Only the pictures are to be dropped; return all other data below exactly.

Working data:

* * * * * * *

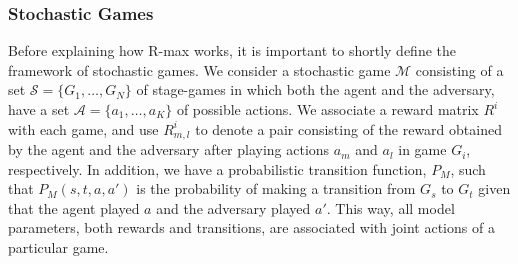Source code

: \subsubsection{Stochastic Games}
Before explaining how R-max works, it is important to shortly define the framework of stochastic games. We consider a stochastic game $\mathcal{M}$ consisting of a set $\mathcal{S}= \lbrace G_1,\ldots,G_N \rbrace$ of stage-games in which both the agent and the adversary, have a set $\mathcal{A}= \lbrace a_1,\ldots,a_K \rbrace$ of possible actions. We associate a reward matrix $R^i$ with each game, and use $R^i_{m,l}$ to denote a pair consisting of the reward obtained by the agent and the adversary after playing actions $a_m$ and $a_l$ in game $G_i$, respectively. In addition, we have a probabilistic transition function, $P_M$, such that $P_M(s,t,a,a')$ is the probability of making a transition from $G_s$ to $G_t$ given that the agent played $a$ and the adversary played $a'$. This way, all model
parameters, both rewards and transitions, are associated with joint actions of a particular game.

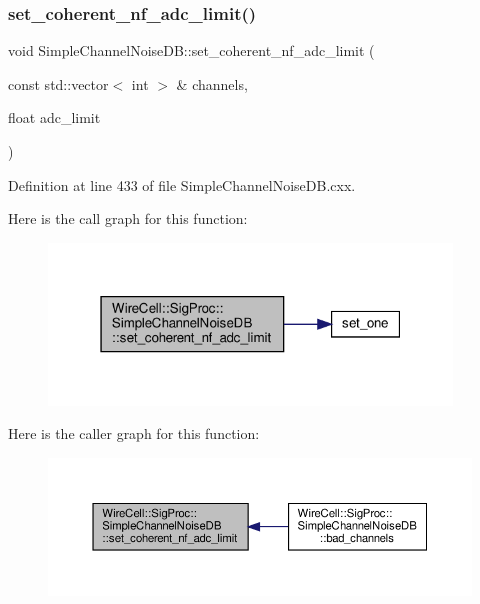 \subsubsection{\texorpdfstring{set\+\_\+coherent\+\_\+nf\+\_\+adc\+\_\+limit()}{set\_coherent\_nf\_adc\_limit()}}
{\footnotesize\ttfamily void Simple\+Channel\+Noise\+D\+B\+::set\+\_\+coherent\+\_\+nf\+\_\+adc\+\_\+limit (\begin{DoxyParamCaption}\item[{const std\+::vector$<$ int $>$ \&}]{channels,  }\item[{float}]{adc\+\_\+limit }\end{DoxyParamCaption})}



Definition at line 433 of file Simple\+Channel\+Noise\+D\+B.\+cxx.

Here is the call graph for this function\+:
\nopagebreak
\begin{figure}[H]
\begin{center}
\leavevmode
\includegraphics[width=304pt]{class_wire_cell_1_1_sig_proc_1_1_simple_channel_noise_d_b_a33d9cbe6648bda8c2a0d05fca376f461_cgraph}
\end{center}
\end{figure}
Here is the caller graph for this function\+:
\nopagebreak
\begin{figure}[H]
\begin{center}
\leavevmode
\includegraphics[width=350pt]{class_wire_cell_1_1_sig_proc_1_1_simple_channel_noise_d_b_a33d9cbe6648bda8c2a0d05fca376f461_icgraph}
\end{center}
\end{figure}
\mbox{\label{class_wire_cell_1_1_sig_proc_1_1_simple_channel_noise_d_b_aa8e97e9e59e9a91d23b572acd6eec29b}} 
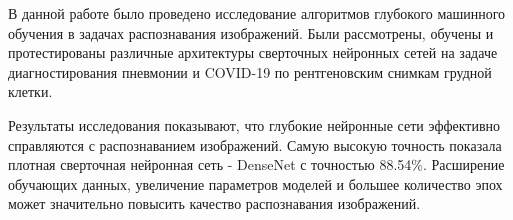 В данной работе было проведено исследование алгоритмов глубокого машинного обучения в задачах распознавания изображений. Были рассмотрены, обучены и протестированы различные архитектуры сверточных нейронных сетей на задаче диагностирования пневмонии и COVID-19 по рентгеновским снимкам грудной клетки. 

Результаты исследования показывают, что глубокие нейронные сети эффективно справляются с распознаванием изображений. Самую высокую точность показала плотная сверточная нейронная сеть - DenseNet с точностью 88.54\%.
Расширение обучающих данных, увеличение параметров моделей и большее количество эпох может значительно повысить качество распознавания изображений.


\clearpage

* * * * * * *

Completed exercise:
Source code

: \subsubsection{Stochastic Games}
Before explaining how R-max works, it is important to shortly define the framework of stochastic games. We consider a stochastic game $\mathcal{M}$ consisting of a set $\mathcal{S}= \lbrace G_1,\ldots,G_N \rbrace$ of stage-games in which both the agent and the adversary, have a set $\mathcal{A}= \lbrace a_1,\ldots,a_K \rbrace$ of possible actions. We associate a reward matrix $R^i$ with each game, and use $R^i_{m,l}$ to denote a pair consisting of the reward obtained by the agent and the adversary after playing actions $a_m$ and $a_l$ in game $G_i$, respectively. In addition, we have a probabilistic transition function, $P_M$, such that $P_M(s,t,a,a')$ is the probability of making a transition from $G_s$ to $G_t$ given that the agent played $a$ and the adversary played $a'$. This way, all model
parameters, both rewards and transitions, are associated with joint actions of a particular game.

 \subsubsection{\texorpdfstring{set\+\_\+coherent\+\_\+nf\+\_\+adc\+\_\+limit()}{set\_coherent\_nf\_adc\_limit()}}
{\footnotesize\ttfamily void Simple\+Channel\+Noise\+D\+B\+::set\+\_\+coherent\+\_\+nf\+\_\+adc\+\_\+limit (\begin{DoxyParamCaption}\item[{const std\+::vector$<$ int $>$ \&}]{channels,  }\item[{float}]{adc\+\_\+limit }\end{DoxyParamCaption})}



Definition at line 433 of file Simple\+Channel\+Noise\+D\+B.\+cxx.

Here is the call graph for this function\+:
\nopagebreak
\begin{figure}[H]
\begin{center}
\leavevmode
\includegraphics[width=304pt]{class_wire_cell_1_1_sig_proc_1_1_simple_channel_noise_d_b_a33d9cbe6648bda8c2a0d05fca376f461_cgraph}
\end{center}
\end{figure}
Here is the caller graph for this function\+:
\nopagebreak
\begin{figure}[H]
\begin{center}
\leavevmode
\includegraphics[width=350pt]{class_wire_cell_1_1_sig_proc_1_1_simple_channel_noise_d_b_a33d9cbe6648bda8c2a0d05fca376f461_icgraph}
\end{center}
\end{figure}
\mbox{\label{class_wire_cell_1_1_sig_proc_1_1_simple_channel_noise_d_b_aa8e97e9e59e9a91d23b572acd6eec29b}} 
 В данной работе было проведено исследование алгоритмов глубокого машинного обучения в задачах распознавания изображений. Были рассмотрены, обучены и протестированы различные архитектуры сверточных нейронных сетей на задаче диагностирования пневмонии и COVID-19 по рентгеновским снимкам грудной клетки. 

Результаты исследования показывают, что глубокие нейронные сети эффективно справляются с распознаванием изображений. Самую высокую точность показала плотная сверточная нейронная сеть - DenseNet с точностью 88.54\%.
Расширение обучающих данных, увеличение параметров моделей и большее количество эпох может значительно повысить качество распознавания изображений.


\clearpage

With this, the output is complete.